The Council on Foreign Relations argues that the China-Russia partnership is deep and durable rather than a temporary axis of convenience, and that the bond is unlikely to break.
China has spent more than a decade as Russia’s largest trade partner and has actively helped Moscow circumvent export controls, supplying advanced technologies from chips to drone parts.
The lesson: Authoritarian states with massive industrial capacity can absorb good ideas and produce them in enormous quantities.
It is a preview of what the United States will face whenever it confronts either power.
The Pacific will demand a different mass
China is watching closely, but its challenge is different from Russia’s. Fiber-optic drones that work over a few miles of contested terrain do not solve the problem of finding and destroying maneuvering ships hundreds of miles from shore.
That is why the United States should be careful about adopting Ukraine’s lessons too quickly. Affordable mass is part of the answer, but the Pacific may require different types of mass.
The United States and its allies will need long-range precision fires to reach ships, airfields, logistics hubs and hardened targets across enormous distances, plus surveillance and targeting networks resilient enough to withstand electronic and cyberattacks and pressure on space-based systems.
Cheap drones still matter as decoys, seekers, reconnaissance and saturation systems, but they are supporting players, not the center of gravity.
If the deciding factor in Ukraine has become industrial endurance and China is the partner supplying that endurance to others, then the U.S. will be fighting the very advantage it watched Russia borrow.
In a straight contest of mass against the world’s largest manufacturing power, on its own terms and near its own shores, the United States may not hold the advantage for long.

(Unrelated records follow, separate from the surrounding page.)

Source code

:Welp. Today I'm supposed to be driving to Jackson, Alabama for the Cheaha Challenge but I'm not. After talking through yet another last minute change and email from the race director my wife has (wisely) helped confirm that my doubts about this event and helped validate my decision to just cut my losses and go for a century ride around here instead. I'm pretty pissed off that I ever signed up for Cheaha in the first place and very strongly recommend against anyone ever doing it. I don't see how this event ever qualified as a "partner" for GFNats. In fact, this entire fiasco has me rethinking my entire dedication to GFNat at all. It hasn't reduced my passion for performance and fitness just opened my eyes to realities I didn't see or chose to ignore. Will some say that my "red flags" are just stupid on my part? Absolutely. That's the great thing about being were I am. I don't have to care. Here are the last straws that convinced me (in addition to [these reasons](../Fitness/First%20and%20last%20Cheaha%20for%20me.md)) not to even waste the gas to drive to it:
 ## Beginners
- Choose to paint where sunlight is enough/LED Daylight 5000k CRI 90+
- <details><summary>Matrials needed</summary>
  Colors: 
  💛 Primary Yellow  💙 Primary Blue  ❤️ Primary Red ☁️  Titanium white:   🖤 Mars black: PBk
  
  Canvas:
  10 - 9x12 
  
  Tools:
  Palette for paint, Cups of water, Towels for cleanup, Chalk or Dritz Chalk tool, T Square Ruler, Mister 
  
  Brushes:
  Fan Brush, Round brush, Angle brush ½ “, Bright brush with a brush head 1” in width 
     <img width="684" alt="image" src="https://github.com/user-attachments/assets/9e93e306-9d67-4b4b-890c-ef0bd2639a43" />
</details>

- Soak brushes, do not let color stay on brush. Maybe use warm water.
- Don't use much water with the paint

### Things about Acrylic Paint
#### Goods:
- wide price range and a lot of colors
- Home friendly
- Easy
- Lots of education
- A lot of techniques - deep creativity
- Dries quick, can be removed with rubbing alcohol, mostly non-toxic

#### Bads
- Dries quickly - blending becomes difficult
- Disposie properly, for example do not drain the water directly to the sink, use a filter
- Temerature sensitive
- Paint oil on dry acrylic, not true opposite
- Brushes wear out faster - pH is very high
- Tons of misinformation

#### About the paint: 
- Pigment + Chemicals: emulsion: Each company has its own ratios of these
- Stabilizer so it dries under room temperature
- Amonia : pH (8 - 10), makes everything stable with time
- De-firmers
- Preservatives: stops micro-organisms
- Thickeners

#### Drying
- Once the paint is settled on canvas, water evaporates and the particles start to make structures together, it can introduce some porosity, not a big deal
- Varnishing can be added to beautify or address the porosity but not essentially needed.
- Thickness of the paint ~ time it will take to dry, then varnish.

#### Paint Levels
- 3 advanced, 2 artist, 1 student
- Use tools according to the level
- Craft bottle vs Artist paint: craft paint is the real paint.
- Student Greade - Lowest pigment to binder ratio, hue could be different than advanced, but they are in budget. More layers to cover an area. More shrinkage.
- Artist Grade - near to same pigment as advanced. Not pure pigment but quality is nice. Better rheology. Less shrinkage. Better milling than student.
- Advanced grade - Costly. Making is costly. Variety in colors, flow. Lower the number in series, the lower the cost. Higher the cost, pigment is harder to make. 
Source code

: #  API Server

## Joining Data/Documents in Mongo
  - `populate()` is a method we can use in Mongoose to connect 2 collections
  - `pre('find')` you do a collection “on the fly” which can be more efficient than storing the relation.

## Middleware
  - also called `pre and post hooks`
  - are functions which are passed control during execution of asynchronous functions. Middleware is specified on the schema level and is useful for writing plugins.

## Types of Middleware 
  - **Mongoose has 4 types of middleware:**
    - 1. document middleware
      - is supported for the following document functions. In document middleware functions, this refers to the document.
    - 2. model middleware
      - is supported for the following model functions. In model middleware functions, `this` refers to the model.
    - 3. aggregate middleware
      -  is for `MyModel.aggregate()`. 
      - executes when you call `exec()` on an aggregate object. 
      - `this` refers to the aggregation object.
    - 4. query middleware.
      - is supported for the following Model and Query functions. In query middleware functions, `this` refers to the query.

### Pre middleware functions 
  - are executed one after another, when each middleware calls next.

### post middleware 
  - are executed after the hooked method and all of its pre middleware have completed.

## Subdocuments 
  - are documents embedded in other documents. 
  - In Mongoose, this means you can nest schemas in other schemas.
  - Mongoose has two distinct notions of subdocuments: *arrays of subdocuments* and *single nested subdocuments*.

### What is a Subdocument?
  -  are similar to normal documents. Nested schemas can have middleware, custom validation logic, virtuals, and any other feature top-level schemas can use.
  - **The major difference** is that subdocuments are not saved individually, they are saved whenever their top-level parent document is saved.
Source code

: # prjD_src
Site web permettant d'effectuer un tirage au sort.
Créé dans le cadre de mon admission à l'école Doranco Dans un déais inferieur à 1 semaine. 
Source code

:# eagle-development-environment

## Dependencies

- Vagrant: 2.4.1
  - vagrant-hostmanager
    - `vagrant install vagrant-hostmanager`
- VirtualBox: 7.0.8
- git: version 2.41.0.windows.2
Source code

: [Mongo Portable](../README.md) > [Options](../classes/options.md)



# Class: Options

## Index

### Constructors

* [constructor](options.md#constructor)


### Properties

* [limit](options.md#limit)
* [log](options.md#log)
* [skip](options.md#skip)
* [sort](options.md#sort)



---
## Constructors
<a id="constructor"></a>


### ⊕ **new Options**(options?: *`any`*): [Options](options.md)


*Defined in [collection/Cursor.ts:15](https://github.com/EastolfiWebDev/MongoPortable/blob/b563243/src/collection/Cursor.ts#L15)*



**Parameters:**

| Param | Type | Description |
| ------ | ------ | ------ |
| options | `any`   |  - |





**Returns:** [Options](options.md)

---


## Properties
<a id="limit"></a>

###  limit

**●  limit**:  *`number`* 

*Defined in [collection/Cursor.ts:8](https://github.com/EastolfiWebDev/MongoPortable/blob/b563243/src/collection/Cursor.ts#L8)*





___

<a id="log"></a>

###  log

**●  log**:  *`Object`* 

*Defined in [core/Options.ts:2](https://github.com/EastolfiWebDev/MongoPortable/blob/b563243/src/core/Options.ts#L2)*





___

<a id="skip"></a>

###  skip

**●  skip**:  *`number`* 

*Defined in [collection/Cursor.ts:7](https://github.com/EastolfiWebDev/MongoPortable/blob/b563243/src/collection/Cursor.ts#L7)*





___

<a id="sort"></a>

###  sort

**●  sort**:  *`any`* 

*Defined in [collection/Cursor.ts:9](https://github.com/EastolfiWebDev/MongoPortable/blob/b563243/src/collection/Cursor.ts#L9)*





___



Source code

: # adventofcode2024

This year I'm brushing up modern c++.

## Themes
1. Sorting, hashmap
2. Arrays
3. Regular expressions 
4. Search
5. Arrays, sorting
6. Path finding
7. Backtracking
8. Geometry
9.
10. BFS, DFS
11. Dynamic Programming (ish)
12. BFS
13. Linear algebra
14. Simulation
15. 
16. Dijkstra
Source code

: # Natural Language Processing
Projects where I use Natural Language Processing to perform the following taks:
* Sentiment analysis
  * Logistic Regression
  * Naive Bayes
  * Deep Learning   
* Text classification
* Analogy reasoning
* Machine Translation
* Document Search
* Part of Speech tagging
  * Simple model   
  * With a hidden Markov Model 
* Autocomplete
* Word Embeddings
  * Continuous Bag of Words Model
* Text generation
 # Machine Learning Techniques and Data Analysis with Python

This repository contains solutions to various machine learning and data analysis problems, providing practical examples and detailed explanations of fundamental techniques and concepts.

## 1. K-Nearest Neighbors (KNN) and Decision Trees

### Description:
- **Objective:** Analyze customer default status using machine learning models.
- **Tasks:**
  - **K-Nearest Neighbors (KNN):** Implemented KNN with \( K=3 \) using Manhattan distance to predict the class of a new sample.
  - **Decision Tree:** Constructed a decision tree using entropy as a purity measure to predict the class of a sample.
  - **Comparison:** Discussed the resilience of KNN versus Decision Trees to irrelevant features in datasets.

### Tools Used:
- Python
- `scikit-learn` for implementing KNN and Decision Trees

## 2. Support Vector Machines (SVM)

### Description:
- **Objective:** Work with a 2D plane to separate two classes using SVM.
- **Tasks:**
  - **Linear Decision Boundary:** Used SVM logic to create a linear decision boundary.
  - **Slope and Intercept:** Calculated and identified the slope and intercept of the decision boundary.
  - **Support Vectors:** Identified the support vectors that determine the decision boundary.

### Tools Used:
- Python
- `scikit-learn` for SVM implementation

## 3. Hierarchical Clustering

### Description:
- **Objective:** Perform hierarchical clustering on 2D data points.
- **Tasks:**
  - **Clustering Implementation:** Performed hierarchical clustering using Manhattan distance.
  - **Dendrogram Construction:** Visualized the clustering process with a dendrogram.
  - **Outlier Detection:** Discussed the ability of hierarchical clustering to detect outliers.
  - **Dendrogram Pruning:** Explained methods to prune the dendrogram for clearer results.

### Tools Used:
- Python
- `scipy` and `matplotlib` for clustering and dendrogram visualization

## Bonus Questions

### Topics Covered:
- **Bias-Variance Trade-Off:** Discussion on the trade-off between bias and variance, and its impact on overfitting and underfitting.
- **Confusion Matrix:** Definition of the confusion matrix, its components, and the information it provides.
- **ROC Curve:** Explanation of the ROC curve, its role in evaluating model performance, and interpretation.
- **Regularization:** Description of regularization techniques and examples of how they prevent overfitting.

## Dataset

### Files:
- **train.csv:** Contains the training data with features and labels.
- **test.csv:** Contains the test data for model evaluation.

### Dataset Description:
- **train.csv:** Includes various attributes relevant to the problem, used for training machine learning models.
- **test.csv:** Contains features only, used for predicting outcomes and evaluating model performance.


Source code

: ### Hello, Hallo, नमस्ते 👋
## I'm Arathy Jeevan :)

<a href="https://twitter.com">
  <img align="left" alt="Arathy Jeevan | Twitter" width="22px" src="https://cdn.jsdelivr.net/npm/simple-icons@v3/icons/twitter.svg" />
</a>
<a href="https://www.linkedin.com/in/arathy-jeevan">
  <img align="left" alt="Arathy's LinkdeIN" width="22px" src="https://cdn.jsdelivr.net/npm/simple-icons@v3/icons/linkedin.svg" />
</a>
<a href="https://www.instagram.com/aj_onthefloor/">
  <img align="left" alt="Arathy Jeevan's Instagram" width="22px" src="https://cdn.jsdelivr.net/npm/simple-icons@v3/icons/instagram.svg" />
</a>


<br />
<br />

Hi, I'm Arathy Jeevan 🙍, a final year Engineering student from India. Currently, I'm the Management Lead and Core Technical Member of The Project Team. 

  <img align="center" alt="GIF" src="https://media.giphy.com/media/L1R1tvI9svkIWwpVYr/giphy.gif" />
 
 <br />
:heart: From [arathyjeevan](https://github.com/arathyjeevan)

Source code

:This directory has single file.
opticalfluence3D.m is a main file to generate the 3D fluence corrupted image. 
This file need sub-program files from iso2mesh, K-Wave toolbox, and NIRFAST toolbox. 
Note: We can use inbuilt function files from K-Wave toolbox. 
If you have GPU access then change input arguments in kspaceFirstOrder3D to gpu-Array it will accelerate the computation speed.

So the real question is not how many drones to buy, but which types of mass to surge and whether industrial options complicate China’s ability to scale.
That second path is worth exploring. It might mean fielding long-range effects whose critical components China cannot easily choke off or replicate. It might mean production resilience: distributed manufacturing, allied industrial depth across Japan, South Korea and Australia, and supply chains routed away from Chinese inputs.
It might mean imposing cost on China’s scale rather than matching it, forcing Beijing to defend a kill chain and industrial base it assumes are sanctuaries.
The real story is not the drone. It is the return of mass, affordability, adaptation and industrial endurance, and the uncomfortable fact that in the Pacific, that endurance may be on the other side.
If the U.S. mistakes the platform for the underlying idea, it may build an impressive arsenal optimized for a battlefield its adversaries never intended to fight on, only to learn that the factory floor, not the front line, was where the war was decided.
• David Harris is a retired lieutenant general in the U.S. Air Force. The views expressed are his own and do not reflect the official guidance or position of the United States government, the Department of Defense, the U.S. Air Force or the U.S. Space Force.